Normally, she would have driven to the capital city before
catching a flight back home, but the roads from Kuria to Nairobi
were not safe to travel. "The towns we would have crossed were all
in flames," Prazak said in her college office Thursday.
Corrupt election
The uprisings began on Dec. 30 after incumbent Mwai Kibaki was
declared the winner of what most Kenyans and Prazak believe was a
corrupt presidential election. So far, its been reported the
violence has killed more than 1,000, injured thousands more and
displaced about 300,000 people from their homes.
Prazak, a professor of anthropology at Bennington College since
1996, has traveled to the same eight communities in the Kuria
District, named for its people, in southwest Kenya on the
Tanzanian border for the past 25 years, half of her life.
It is here where the daughter of a United Nations and World Bank
economist, who grew up in Pakistan, the island of Antigua in the
West Indies and Sudan, has come to study the region's people and
culture. "They have become my people," Prazak said with a Kenyan
flag hanging behind her on her office wall.
On her recent four-month trip, Prazak studied the region's rural,
poor families with help from 12 young Kenyan employees and a grant
from the Wenner-Gren Foundation for Anthropological Research.
Rural poor
The group has collected information about orphans, AIDS and HIV,
and other economic and social statistics to see how families in
the region are changing and to see how government policies are
affecting Kenya's rural poor.
Prazak said most people in Kuria support Kibaki's opposition,
Raila Odinga, of the Orange Democratic Movement, who has called
himself the, "people's president," and who many believe is the
country's rightful leader.
Odinga has advocated a system that would spread out the country's
power.

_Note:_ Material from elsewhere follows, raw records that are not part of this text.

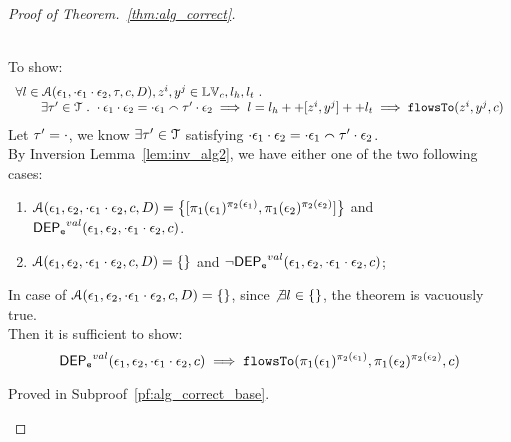 \begin{proof}[Proof of Theorem.~\ref{thm:alg_correct}]
\begin{case}
\\
To show:
\[
\begin{array}{l}
   \forall l \in \mathcal{A}(\mathtt{\epsilon}_1, \cdot  \mathtt{\epsilon}_1  {} \cdot {} \mathtt{\epsilon}_2, \mathtt{\tau}, c, D), z^i, y^j \in \mathbb{LV}_c, l_h, l_t ~.~ 
  \\ \qquad 
   \exists \mathtt{\tau}' \in \mathcal{T} ~.~ 
   \cdot \mathtt{\epsilon}_1  {} \cdot {} \mathtt{\epsilon}_2 = \cdot \mathtt{\epsilon}_1 \smallfrown \mathtt{\tau}' \cdot \mathtt{\epsilon}_2
   \implies 
   l = l_h ++ [z^i, y^j] ++ l_t 
   \implies \mathtt{flowsTo}(z^i, y^j, c)
\end{array}
\]
%
Let $\mathtt{\tau}' = \cdot$, we know $\exists \mathtt{\tau}' \in \mathcal{T}$ satisfying 
$\cdot {} \mathtt{\epsilon}_1  {} \cdot {} \mathtt{\epsilon}_2 = \cdot {} \mathtt{\epsilon}_1 \smallfrown \mathtt{\tau}' \cdot \mathtt{\epsilon}_2$.
\\
By Inversion Lemma~\ref{lem:inv_alg2}, we have either one of the two following cases:
\begin{enumerate}
  \item $\mathcal{A}(\event_1, \event_2, \cdot \event_1 \cdot \event_2, c, D) = 
  \left\{[\pi_1(\event_1)^{\pi_2(\event_1)}, \pi_1(\event_2)^{\pi_2(\event_2)}] \right \}$ 
  and $\mathsf{DEP_{\mathtt{e}}}^{val}(\mathtt{\epsilon}_1, \mathtt{\epsilon}_2, \cdot  \mathtt{\epsilon}_1 \cdot \mathtt{\epsilon}_2, c)$.
  \item  $\mathcal{A}(\mathtt{\epsilon}_1, \mathtt{\epsilon}_2, \cdot \mathtt{\epsilon}_1 \cdot \mathtt{\epsilon}_2, c, D) = \{\}$ 
  and $\neg \mathsf{DEP_{\mathtt{e}}}^{val}(\mathtt{\epsilon}_1, \mathtt{\epsilon}_2, \cdot  \mathtt{\epsilon}_1 \cdot \mathtt{\epsilon}_2, c)$;
\end{enumerate}
%
In case of $\mathcal{A}(\mathtt{\epsilon}_1, \mathtt{\epsilon}_2, \cdot \mathtt{\epsilon}_1 \cdot \mathtt{\epsilon}_2, c, D) = \{\}$,
since $\not\exists l \in \{\}$, the theorem is vacuously true.
%
\\
Then it is sufficient to show:
%
\[
  \mathsf{DEP_{\mathtt{e}}}^{val}(\mathtt{\epsilon}_1, \mathtt{\epsilon}_2, \cdot \mathtt{\epsilon}_1 \cdot \mathtt{\epsilon}_2, c) \implies \mathtt{flowsTo}(\pi_1(\mathtt{\epsilon}_1)^{\pi_2(\mathtt{\epsilon}_1)}, \pi_1(\mathtt{\epsilon}_2)^{\pi_2(\mathtt{\epsilon}_2)}, c)
\]
%

Proved in Subproof~\ref{pf:alg_correct_base}.


\end{case}
\end{proof}
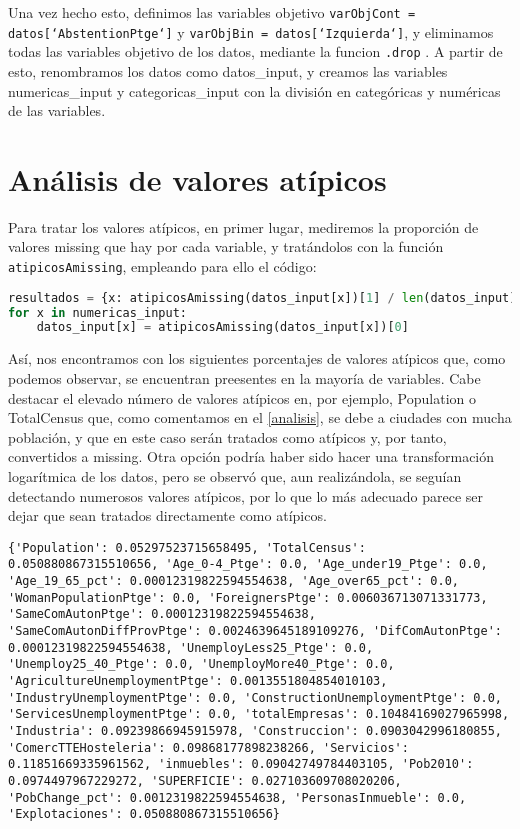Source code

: \documentclass[a4paper,onecolumn]{extarticle}
\let\stdsection\section
\renewcommand\section{\newpage\stdsection}
\begin{document}
\begin{sloppypar}
Una vez hecho esto, definimos las variables objetivo \texttt{varObjCont = datos[`AbstentionPtge`]} y \texttt{varObjBin = datos[`Izquierda`]}, y eliminamos
todas las variables objetivo de los datos, mediante la funcion \texttt{.drop} . A partir de esto, renombramos los datos como datos\_input, y creamos las 
variables numericas\_input y categoricas\_input con la división en categóricas y numéricas de las variables.

\section{Análisis de valores atípicos}\label{atipicos}
Para tratar los valores atípicos, en primer lugar, mediremos la proporción de valores missing que hay por cada variable, y tratándolos con la función 
\texttt{atipicosAmissing}, empleando para ello el código:
\begin{lstlisting}[language=Python]
resultados = {x: atipicosAmissing(datos_input[x])[1] / len(datos_input) for x in numericas_input}
for x in numericas_input:
    datos_input[x] = atipicosAmissing(datos_input[x])[0]
\end{lstlisting}
Así, nos encontramos con los siguientes porcentajes de valores atípicos que, como podemos observar, se encuentran preesentes en la mayoría de variables. Cabe 
destacar el elevado número de valores atípicos en, por ejemplo, Population o TotalCensus que, como comentamos en el \ref{analisis}, se debe a ciudades con 
mucha población, y que en este caso serán tratados como atípicos y, por tanto, convertidos a missing. Otra opción podría haber sido hacer una transformación 
logarítmica de los datos, pero se observó que, aun realizándola, se seguían detectando numerosos valores atípicos, por lo que lo más adecuado parece ser 
dejar que sean tratados directamente como atípicos.
\begin{lstlisting}[numbers=none]
{'Population': 0.05297523715658495, 'TotalCensus': 0.050880867315510656, 'Age_0-4_Ptge': 0.0, 'Age_under19_Ptge': 0.0, 'Age_19_65_pct': 0.00012319822594554638, 'Age_over65_pct': 0.0, 'WomanPopulationPtge': 0.0, 'ForeignersPtge': 0.006036713071331773, 'SameComAutonPtge': 0.00012319822594554638, 'SameComAutonDiffProvPtge': 0.0024639645189109276, 'DifComAutonPtge': 0.00012319822594554638, 'UnemployLess25_Ptge': 0.0, 'Unemploy25_40_Ptge': 0.0, 'UnemployMore40_Ptge': 0.0, 'AgricultureUnemploymentPtge': 0.0013551804854010103, 'IndustryUnemploymentPtge': 0.0, 'ConstructionUnemploymentPtge': 0.0, 'ServicesUnemploymentPtge': 0.0, 'totalEmpresas': 0.10484169027965998, 'Industria': 0.09239866945915978, 'Construccion': 0.0903042996180855, 'ComercTTEHosteleria': 0.09868177898238266, 'Servicios': 0.11851669335961562, 'inmuebles': 0.09042749784403105, 'Pob2010': 0.0974497967229272, 'SUPERFICIE': 0.027103609708020206, 'PobChange_pct': 0.0012319822594554638, 'PersonasInmueble': 0.0, 'Explotaciones': 0.050880867315510656}
\end{lstlisting}


\end{sloppypar}
\end{document}

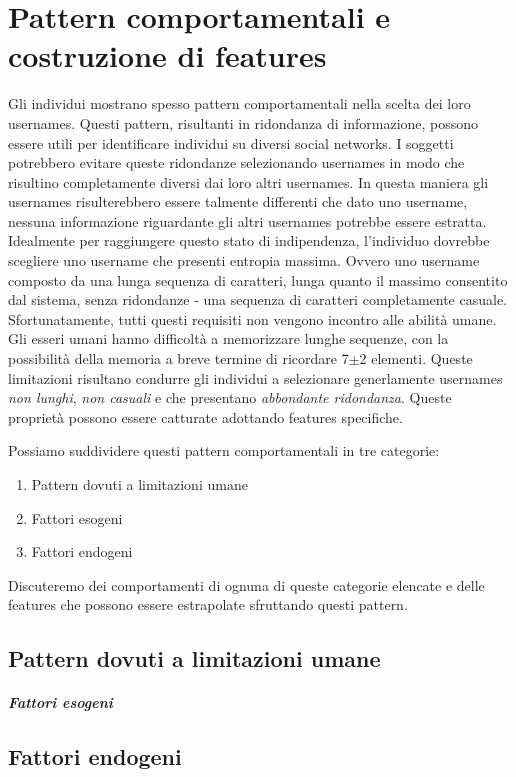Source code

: \chapter{Pattern comportamentali e costruzione di features}
\label{cap2}
Gli individui mostrano spesso pattern comportamentali nella scelta dei loro usernames. Questi pattern, risultanti in ridondanza di informazione, possono essere utili per identificare individui su diversi social networks.
I soggetti potrebbero evitare queste ridondanze selezionando usernames in modo che risultino completamente diversi dai loro altri usernames. In questa maniera gli usernames risulterebbero essere talmente differenti che dato uno username, nessuna informazione riguardante gli altri usernames potrebbe essere estratta.
Idealmente per raggiungere questo stato di indipendenza, l'individuo dovrebbe scegliere uno username che presenti entropia massima. Ovvero uno username composto da una lunga sequenza di caratteri, lunga quanto il massimo consentito dal sistema, senza ridondanze - una sequenza di caratteri completamente casuale.
Sfortunatamente, tutti questi requisiti non vengono incontro alle abilità umane. Gli esseri umani hanno difficoltà a memorizzare lunghe sequenze, con la possibilità della memoria a breve termine di ricordare 7$\pm$2 elementi. Queste limitazioni risultano condurre gli individui a selezionare generlamente usernames \textit{non lunghi}, \textit{non casuali} e che presentano \textit{abbondante ridondanza}.
Queste proprietà possono essere catturate adottando features specifiche.

Possiamo suddividere questi pattern comportamentali in tre categorie:
\begin{enumerate}
  \item Pattern dovuti a limitazioni umane
  \item Fattori esogeni
  \item Fattori endogeni
\end{enumerate}

Discuteremo dei comportamenti di ognuna di queste categorie elencate e delle features che possono essere estrapolate sfruttando questi pattern.


\section{Pattern dovuti a limitazioni umane}
\paragraph{Fattori esogeni}
\section{Fattori endogeni}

Odinga, who won six of Kenya's eight provinces and whose
party won the vast majority of parliamentary elections, was
leading Kibaki by a million votes before the news was blacked out,
the results delayed, and Kibaki declared the victor, Prazak said.
Odinga and Kibaki have been meeting with former U.N.
secretary-general Kofi Annan. Prazak said it appeared no end was
in sight on Thursday. "Personally, I don't know how it will be
resolved short of Kibaki stepping down," she said.
On Friday, Annan reported that the two were working on an
agreement where they would share power, something which seemed
impossible to Prazak a day before.
The men are not so different. Odinga campaigned for Kibaki in
2003, in the country's first democratic presidential election
since it became independent in 1963, Prazak said. Kibaki is the
country's third president, she said. Jomo Kenyatta and Daniel arap
Moi were the first two, combining to rule the country for 40 years.
Flawed process
Although many international sources have pegged the uprisings as
simple ethnic or tribal conflicts between Kibaki's privileged
Kikuyu tribe and disenfranchised tribes, such as the Luo and
Kalenjin tribes, Prazak said the conflicts are more about economic
inequality and a deeply flawed democratic process.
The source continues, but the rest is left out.